Activity
Filter the entries below, keeping only lines with the word "actuales".

Data under study

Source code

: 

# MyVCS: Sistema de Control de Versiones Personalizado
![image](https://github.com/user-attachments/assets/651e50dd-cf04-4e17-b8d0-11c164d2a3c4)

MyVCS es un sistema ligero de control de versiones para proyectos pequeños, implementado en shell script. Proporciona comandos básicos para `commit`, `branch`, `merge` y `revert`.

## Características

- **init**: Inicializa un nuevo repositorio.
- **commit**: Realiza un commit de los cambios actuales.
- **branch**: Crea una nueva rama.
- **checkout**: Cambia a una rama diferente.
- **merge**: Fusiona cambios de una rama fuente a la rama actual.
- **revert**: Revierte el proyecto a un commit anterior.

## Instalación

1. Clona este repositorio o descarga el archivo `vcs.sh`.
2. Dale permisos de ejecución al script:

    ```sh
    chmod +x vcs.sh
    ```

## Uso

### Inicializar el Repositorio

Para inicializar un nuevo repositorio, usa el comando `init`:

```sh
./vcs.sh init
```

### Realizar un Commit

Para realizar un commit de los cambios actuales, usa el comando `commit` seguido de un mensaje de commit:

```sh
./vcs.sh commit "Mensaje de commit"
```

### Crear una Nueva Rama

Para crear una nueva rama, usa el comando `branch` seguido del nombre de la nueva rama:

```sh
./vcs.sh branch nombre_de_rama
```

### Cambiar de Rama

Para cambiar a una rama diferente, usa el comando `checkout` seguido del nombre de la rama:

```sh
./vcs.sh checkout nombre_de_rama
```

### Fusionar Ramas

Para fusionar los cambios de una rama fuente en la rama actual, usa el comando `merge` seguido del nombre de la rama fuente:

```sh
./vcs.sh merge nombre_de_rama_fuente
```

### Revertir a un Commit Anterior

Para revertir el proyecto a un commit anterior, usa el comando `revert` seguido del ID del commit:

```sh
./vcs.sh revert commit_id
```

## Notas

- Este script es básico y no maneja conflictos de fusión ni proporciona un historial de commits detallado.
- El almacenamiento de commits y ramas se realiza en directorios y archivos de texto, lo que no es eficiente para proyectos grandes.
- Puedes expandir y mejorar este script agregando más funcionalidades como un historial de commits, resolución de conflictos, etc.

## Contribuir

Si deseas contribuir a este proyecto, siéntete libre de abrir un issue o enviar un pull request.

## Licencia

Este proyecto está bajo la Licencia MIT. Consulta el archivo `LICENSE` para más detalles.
---
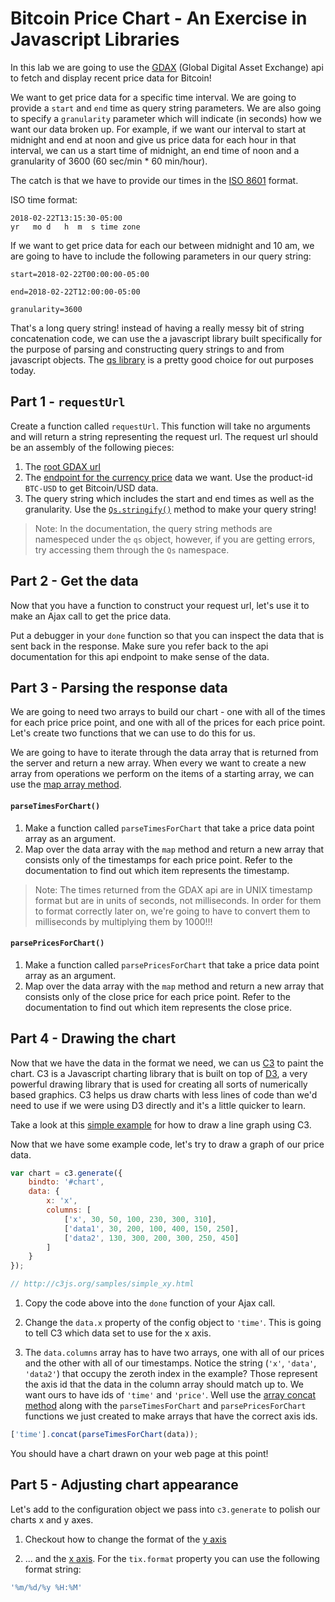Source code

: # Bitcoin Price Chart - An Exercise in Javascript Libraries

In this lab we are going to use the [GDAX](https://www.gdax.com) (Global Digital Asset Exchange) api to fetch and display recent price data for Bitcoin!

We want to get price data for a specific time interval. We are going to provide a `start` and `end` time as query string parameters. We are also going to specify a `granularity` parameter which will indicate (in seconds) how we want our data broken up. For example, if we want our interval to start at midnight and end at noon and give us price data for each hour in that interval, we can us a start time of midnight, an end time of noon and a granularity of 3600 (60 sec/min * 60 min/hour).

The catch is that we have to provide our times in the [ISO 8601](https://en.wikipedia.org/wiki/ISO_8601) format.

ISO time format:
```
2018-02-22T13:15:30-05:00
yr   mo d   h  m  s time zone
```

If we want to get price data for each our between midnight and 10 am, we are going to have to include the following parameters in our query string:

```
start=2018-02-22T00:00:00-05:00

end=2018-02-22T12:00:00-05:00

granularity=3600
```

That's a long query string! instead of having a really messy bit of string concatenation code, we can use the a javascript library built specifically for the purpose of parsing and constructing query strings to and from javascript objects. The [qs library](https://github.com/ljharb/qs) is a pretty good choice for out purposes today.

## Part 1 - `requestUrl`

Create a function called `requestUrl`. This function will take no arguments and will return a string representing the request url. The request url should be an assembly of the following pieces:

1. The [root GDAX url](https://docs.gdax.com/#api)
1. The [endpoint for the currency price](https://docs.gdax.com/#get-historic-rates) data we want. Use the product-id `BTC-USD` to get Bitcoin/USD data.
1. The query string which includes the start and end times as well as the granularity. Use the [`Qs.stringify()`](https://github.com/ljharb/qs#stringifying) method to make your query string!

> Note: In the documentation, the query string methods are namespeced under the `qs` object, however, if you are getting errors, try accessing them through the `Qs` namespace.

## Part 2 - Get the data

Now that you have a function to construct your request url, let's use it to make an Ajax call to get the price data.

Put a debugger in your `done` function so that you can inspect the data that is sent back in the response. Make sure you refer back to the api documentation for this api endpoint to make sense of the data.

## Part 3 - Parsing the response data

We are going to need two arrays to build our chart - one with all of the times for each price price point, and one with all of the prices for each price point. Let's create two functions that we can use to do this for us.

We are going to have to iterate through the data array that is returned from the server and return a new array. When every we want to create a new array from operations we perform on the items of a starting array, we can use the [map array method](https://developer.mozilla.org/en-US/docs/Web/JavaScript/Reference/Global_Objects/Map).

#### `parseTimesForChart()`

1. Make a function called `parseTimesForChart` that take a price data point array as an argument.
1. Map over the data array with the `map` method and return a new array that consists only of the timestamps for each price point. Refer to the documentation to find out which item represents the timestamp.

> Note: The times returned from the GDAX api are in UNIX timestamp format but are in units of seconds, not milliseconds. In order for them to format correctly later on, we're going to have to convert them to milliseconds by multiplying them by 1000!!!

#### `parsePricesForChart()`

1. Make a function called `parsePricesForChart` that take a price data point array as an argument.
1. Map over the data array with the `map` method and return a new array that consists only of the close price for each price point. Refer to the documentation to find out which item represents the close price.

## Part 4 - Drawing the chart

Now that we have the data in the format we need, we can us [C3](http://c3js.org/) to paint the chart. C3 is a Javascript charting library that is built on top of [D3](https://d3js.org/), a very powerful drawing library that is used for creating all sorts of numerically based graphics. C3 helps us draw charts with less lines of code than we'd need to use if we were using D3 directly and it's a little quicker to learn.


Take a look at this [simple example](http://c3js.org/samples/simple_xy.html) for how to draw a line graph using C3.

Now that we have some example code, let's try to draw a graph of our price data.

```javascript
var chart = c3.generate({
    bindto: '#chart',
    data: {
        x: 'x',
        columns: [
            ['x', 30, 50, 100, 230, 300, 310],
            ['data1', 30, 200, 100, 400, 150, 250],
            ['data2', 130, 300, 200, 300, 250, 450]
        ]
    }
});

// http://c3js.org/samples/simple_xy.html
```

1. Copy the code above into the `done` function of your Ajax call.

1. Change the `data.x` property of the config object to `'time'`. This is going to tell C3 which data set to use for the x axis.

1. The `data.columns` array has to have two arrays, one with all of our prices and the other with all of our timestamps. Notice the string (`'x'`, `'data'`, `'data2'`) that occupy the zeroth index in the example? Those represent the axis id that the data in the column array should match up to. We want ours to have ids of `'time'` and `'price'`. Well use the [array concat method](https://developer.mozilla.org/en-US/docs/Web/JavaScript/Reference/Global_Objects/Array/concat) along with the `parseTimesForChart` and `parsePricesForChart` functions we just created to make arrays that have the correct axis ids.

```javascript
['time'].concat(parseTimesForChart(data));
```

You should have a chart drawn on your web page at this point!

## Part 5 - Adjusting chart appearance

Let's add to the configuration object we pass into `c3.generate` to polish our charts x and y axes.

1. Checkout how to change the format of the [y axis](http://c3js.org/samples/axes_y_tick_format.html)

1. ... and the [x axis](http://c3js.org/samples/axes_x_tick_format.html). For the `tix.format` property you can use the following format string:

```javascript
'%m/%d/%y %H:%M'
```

Solution to this exercise
- **commit**: Realiza un commit de los cambios actuales.
Para realizar un commit de los cambios actuales, usa el comando `commit` seguido de un mensaje de commit:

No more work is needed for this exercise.